The configuration of this project differentiates training and evaluation. Both are described by the training_config and evaluation_config in configs/base_config.

The training configuration contains the hyperparameters and the learning environment. Every converged agent is contained in the experiments.pkl which must be specified in the evaluation configuration.

Training Configuration

NAME:: Name of the experiment.
HYPERPARAMETERS:: Dictionary with the algorithm configuration.
ALGORITHM_NAME:: Name of the algorithm.
ENV_CONFIG:: Dictionary of the environment parameters.
TRAINING_ITERATIONS:: Number of training iterations.
LOCAL_DIR:: Dictionary to save the models and result files.
NUM_GPUS:: Number of GPU’s to use for training.
NUM_WORKERS:: Number of Rllib workers.
NUM_SAMPLES:: Number of configuration trials.
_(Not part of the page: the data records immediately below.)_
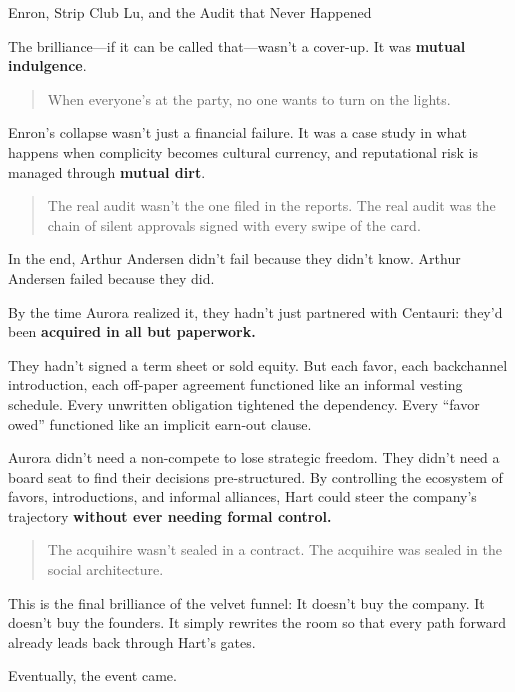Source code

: \begin{HistoricalSidebar}{Enron, Strip Club Lu, and the Audit that Never Happened}
  \medskip
  
  The brilliance—if it can be called that—wasn’t a cover-up. It was \textbf{mutual indulgence}.  
  
  \begin{quote}
  When everyone’s at the party, no one wants to turn on the lights.
  \end{quote}
  
  Enron’s collapse wasn’t just a financial failure. It was a case study in what happens when complicity becomes cultural currency, and reputational risk is managed through \textbf{mutual dirt}.  
  
  \begin{quote}
  The real audit wasn’t the one filed in the reports.  
  The real audit was the chain of silent approvals signed with every swipe of the card.
  \end{quote}
  
  In the end, Arthur Andersen didn’t fail because they didn’t know.  Arthur Andersen failed because they did.
  
\end{HistoricalSidebar}

\medskip

By the time Aurora realized it, they hadn’t just partnered with Centauri: they’d been \textbf{acquired in all but paperwork.}  

They hadn’t signed a term sheet or sold equity. But each favor, each backchannel introduction, each off-paper agreement functioned like an informal vesting schedule. Every unwritten obligation tightened the dependency. Every “favor owed” functioned like an implicit earn-out clause.

Aurora didn’t need a non-compete to lose strategic freedom. They didn’t need a board seat to find their decisions pre-structured. By controlling the ecosystem of favors, introductions, and informal alliances, Hart could steer the company’s trajectory \textbf{without ever needing formal control.}

\begin{quote}
The acquihire wasn’t sealed in a contract.  
The acquihire was sealed in the social architecture.
\end{quote}

This is the final brilliance of the velvet funnel:  
It doesn’t buy the company. It doesn’t buy the founders.  
It simply rewrites the room so that every path forward already leads back through Hart’s gates.

Eventually, the event came.  

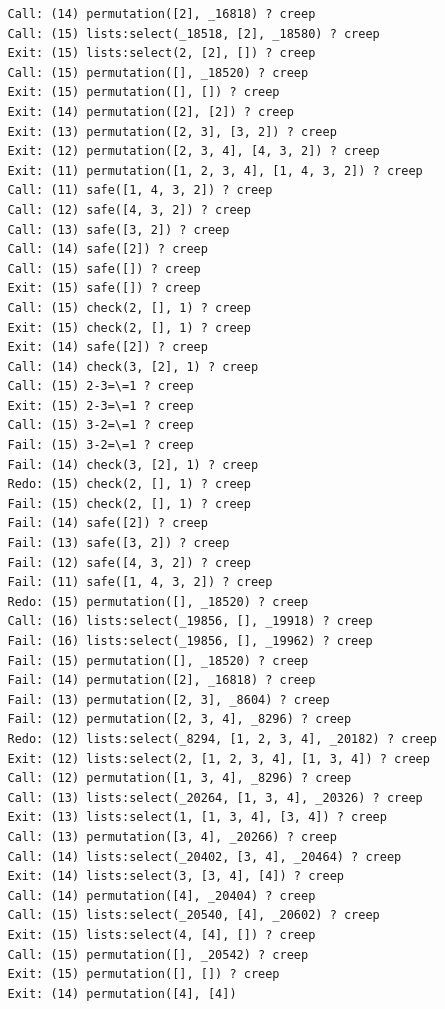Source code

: \documentclass{article}
\begin{document}
\begin{verbatim}
   Call: (14) permutation([2], _16818) ? creep
   Call: (15) lists:select(_18518, [2], _18580) ? creep
   Exit: (15) lists:select(2, [2], []) ? creep
   Call: (15) permutation([], _18520) ? creep
   Exit: (15) permutation([], []) ? creep
   Exit: (14) permutation([2], [2]) ? creep
   Exit: (13) permutation([2, 3], [3, 2]) ? creep
   Exit: (12) permutation([2, 3, 4], [4, 3, 2]) ? creep
   Exit: (11) permutation([1, 2, 3, 4], [1, 4, 3, 2]) ? creep
   Call: (11) safe([1, 4, 3, 2]) ? creep
   Call: (12) safe([4, 3, 2]) ? creep
   Call: (13) safe([3, 2]) ? creep
   Call: (14) safe([2]) ? creep
   Call: (15) safe([]) ? creep
   Exit: (15) safe([]) ? creep
   Call: (15) check(2, [], 1) ? creep
   Exit: (15) check(2, [], 1) ? creep
   Exit: (14) safe([2]) ? creep
   Call: (14) check(3, [2], 1) ? creep
   Call: (15) 2-3=\=1 ? creep
   Exit: (15) 2-3=\=1 ? creep
   Call: (15) 3-2=\=1 ? creep
   Fail: (15) 3-2=\=1 ? creep
   Fail: (14) check(3, [2], 1) ? creep
   Redo: (15) check(2, [], 1) ? creep
   Fail: (15) check(2, [], 1) ? creep
   Fail: (14) safe([2]) ? creep
   Fail: (13) safe([3, 2]) ? creep
   Fail: (12) safe([4, 3, 2]) ? creep
   Fail: (11) safe([1, 4, 3, 2]) ? creep
   Redo: (15) permutation([], _18520) ? creep
   Call: (16) lists:select(_19856, [], _19918) ? creep
   Fail: (16) lists:select(_19856, [], _19962) ? creep
   Fail: (15) permutation([], _18520) ? creep
   Fail: (14) permutation([2], _16818) ? creep
   Fail: (13) permutation([2, 3], _8604) ? creep
   Fail: (12) permutation([2, 3, 4], _8296) ? creep
   Redo: (12) lists:select(_8294, [1, 2, 3, 4], _20182) ? creep
   Exit: (12) lists:select(2, [1, 2, 3, 4], [1, 3, 4]) ? creep
   Call: (12) permutation([1, 3, 4], _8296) ? creep
   Call: (13) lists:select(_20264, [1, 3, 4], _20326) ? creep
   Exit: (13) lists:select(1, [1, 3, 4], [3, 4]) ? creep
   Call: (13) permutation([3, 4], _20266) ? creep
   Call: (14) lists:select(_20402, [3, 4], _20464) ? creep
   Exit: (14) lists:select(3, [3, 4], [4]) ? creep
   Call: (14) permutation([4], _20404) ? creep
   Call: (15) lists:select(_20540, [4], _20602) ? creep
   Exit: (15) lists:select(4, [4], []) ? creep
   Call: (15) permutation([], _20542) ? creep
   Exit: (15) permutation([], []) ? creep
   Exit: (14) permutation([4], [4])



\end{verbatim}
\end{document}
Only relevant for hyperparameter optimization.
SEEDS:: List of seeds to train.
VERBOSE:: Log information level.
NUM_DISCRETIZATION_BINS:: Number of discretized actions or bins. Only relevant for PAM and the discretization wrapper.
HPO_RESULTS_PATH:: Path to store a dataframe with the results for each trial during the hyperparameter optimization.
TRAINING_RESULTS_PATH:: Path to store the final models.
CONFIGURATION_PATH:: Path to store a dictionary of the training configuration for reproducability.
EXPERIMENTS_PATH:: Path to store a summary of all trained models describing the location of the corresponding config and model.

Evaluation Configuration

ALGORITHM_NAME:: Name of the algorithm to evaluate. The agent will be looked up in a experiments file and the corresponding config and model loaded.
ENV_CONFIG:: Dictionary of the environment parameters.
SEEDS:: List of seeds to evaluate.
OBSTACLES:: List with the numbers of obstacles to evaluate.
EXPERIMENTS_PATH:: Path to an existing experiments file which contains the algorithm to evaluate.
EPISODE_RESULTS_PATH:: Path to store the results summarizing entire episodes.
STEP_DATA_PATH:: Path to store the results for describing every time step of each episode.
RECORD:: Path to store videos of the rollouts. None if videos should not be saved.